The foregoing description related to FIG. 2 and the pseudo code have been primarily directed to the concept of what may be considered a binary filter. Specifically, a surface is located in the n-dimensional space, and spectra represented by points on the “Good” side of the surface are passed for further processing, whereas spectra representing points on the “Bad” side are discarded, ignored, flagged as bad, etc. It is to be appreciated that FIG. 2 and pseudo code listing 1 are also applicable in a statistical regression method used to generate a continuous quality metric.

When using the regression method, the training data has a continuous quality score on each training data spectrum. From this training data, the method produces a regression function that given a new spectrum will assign it a quality score consistent with the training data.

In this embodiment, points in the n-dimensional space are assigned a numerical value representing the “quality” of the spectra represented by the point. For example, a point may be assigned a value in this embodiment with a number that represents the point's quality with respect to the training data.

Irrespective of whether the filter is of the binary or continuous quality metric type, there are, broadly speaking, two approaches to developing these filters. A first approach devises a number of custom features incorporating expert knowledge, whereas an alternative approach supplies less processed, high-dimensional data into a learning model or classifier algorithm, such as, but not limited to, Support Vector Machines (SVM), Support Vector Regression (SVR), and Neural Networks (NN), which can learn from the training data.

II. Classification Using Custom Features

Attention will now be directed to the use of custom features as inputs to the filter, and which use a normalized intensity of the form:
Norm/(x)=max{0,C₁−(C₂/MaxmZ)·Rank(x)},
where MaxmZ is the maximum significant m/z-value in the spectrum, and C₁ and C₂ are constants. The MaxmZ term means that generally more peaks are considered for longer peptides.

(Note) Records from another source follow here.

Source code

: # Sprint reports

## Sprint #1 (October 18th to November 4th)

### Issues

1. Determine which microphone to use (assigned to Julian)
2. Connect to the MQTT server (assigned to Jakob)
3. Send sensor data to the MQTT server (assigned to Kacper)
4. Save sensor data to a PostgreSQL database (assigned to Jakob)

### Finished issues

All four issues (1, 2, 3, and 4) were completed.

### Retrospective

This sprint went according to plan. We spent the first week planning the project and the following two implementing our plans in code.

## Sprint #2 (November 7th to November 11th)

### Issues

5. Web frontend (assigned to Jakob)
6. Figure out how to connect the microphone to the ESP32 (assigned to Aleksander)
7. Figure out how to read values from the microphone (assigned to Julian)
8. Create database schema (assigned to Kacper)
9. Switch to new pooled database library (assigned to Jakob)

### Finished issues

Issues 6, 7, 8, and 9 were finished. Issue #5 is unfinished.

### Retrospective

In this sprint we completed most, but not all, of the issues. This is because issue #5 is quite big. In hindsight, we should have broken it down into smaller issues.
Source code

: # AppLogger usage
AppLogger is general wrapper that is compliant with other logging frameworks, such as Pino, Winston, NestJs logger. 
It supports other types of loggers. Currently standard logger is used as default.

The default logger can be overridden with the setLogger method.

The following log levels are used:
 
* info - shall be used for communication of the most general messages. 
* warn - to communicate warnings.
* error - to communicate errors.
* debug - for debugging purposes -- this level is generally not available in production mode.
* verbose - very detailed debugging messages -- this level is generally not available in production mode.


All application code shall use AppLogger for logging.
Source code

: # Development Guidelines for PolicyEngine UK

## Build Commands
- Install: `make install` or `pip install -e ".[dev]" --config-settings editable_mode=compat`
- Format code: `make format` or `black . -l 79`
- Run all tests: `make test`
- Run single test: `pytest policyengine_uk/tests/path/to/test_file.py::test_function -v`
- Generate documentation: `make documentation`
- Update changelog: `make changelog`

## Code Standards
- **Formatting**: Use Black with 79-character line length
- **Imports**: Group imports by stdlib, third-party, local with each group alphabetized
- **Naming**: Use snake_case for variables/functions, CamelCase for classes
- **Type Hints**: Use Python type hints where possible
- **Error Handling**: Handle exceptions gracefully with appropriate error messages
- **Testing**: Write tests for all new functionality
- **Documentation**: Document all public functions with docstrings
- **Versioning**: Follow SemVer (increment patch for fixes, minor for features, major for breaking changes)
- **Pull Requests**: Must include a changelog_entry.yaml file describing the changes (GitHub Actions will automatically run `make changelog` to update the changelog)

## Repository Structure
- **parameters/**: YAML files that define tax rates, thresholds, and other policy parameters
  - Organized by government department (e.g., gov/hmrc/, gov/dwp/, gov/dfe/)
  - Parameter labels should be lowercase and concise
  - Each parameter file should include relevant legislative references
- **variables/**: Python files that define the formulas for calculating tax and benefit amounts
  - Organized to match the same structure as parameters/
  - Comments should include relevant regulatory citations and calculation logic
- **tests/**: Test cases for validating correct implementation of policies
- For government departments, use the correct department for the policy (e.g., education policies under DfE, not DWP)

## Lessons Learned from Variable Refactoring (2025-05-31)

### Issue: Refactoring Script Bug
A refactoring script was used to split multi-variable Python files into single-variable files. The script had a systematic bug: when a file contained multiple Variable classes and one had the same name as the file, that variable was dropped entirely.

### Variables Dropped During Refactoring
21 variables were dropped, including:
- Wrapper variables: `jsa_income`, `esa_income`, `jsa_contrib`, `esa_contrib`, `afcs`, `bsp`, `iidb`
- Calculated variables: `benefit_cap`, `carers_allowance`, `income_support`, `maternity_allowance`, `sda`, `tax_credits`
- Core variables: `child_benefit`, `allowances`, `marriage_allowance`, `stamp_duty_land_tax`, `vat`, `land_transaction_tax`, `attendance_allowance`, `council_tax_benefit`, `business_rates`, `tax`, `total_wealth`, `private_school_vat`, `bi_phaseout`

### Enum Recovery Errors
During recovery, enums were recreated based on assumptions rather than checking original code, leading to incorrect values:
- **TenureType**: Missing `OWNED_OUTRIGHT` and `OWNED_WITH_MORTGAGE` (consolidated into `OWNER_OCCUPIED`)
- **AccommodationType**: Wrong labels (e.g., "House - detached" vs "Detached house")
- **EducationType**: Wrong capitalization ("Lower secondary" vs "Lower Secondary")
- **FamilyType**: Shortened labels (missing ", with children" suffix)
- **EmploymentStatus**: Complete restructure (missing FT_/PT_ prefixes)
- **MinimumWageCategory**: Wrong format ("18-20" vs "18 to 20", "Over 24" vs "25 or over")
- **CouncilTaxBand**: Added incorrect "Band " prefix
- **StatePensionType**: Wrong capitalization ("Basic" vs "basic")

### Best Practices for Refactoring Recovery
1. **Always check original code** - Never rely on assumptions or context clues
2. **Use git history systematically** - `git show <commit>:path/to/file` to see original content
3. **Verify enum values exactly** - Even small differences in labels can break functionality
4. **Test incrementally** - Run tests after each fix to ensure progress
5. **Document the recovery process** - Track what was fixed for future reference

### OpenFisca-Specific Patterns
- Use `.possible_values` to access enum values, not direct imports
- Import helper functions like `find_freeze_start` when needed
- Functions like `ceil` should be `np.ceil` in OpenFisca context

The values for C₁ and C₂ for each feature were learned separately, by picking the C₁ and C₂ values that gave the best discrimination between “Good” and “Bad” in the training set. For example, C₁=28 and C₂=400 for the Good-Diff Fraction feature, meaning that Norm/(x) is greater than zero if Rank(x)≦140 when MaxmZ=2000, a typical value. Generally in the building of the filters, C₁ and C₂ were about the same for different features, with the exception of a to-be-described Isotopes feature which used peaks of much lower rank. It appears the fact that a peak has appropriate m/z and intensity relative to another peak increases the likelihood that the peak is meaningful. This is only one example of how to incorporate rank into a quality filter.

Each spectrum may be mapped to a feature data structure. Examples of suitable data structures include n-dimensional arrays, vectors, and data records. One skilled in the art will understand that references to arrays are but one of many possible ways of structuring data that can be used by the embodiments disclosed herein. The inventors intend the terms “vector” and “array” to represent any representation of data that can be used by equivalent embodiments to perform the filtering function including associating separate variables in programmed procedure or function invocations. One skilled in the art will understand that embodiments can be implemented using any known programming methodology from procedural programming to object-oriented programming or any other programming methodology.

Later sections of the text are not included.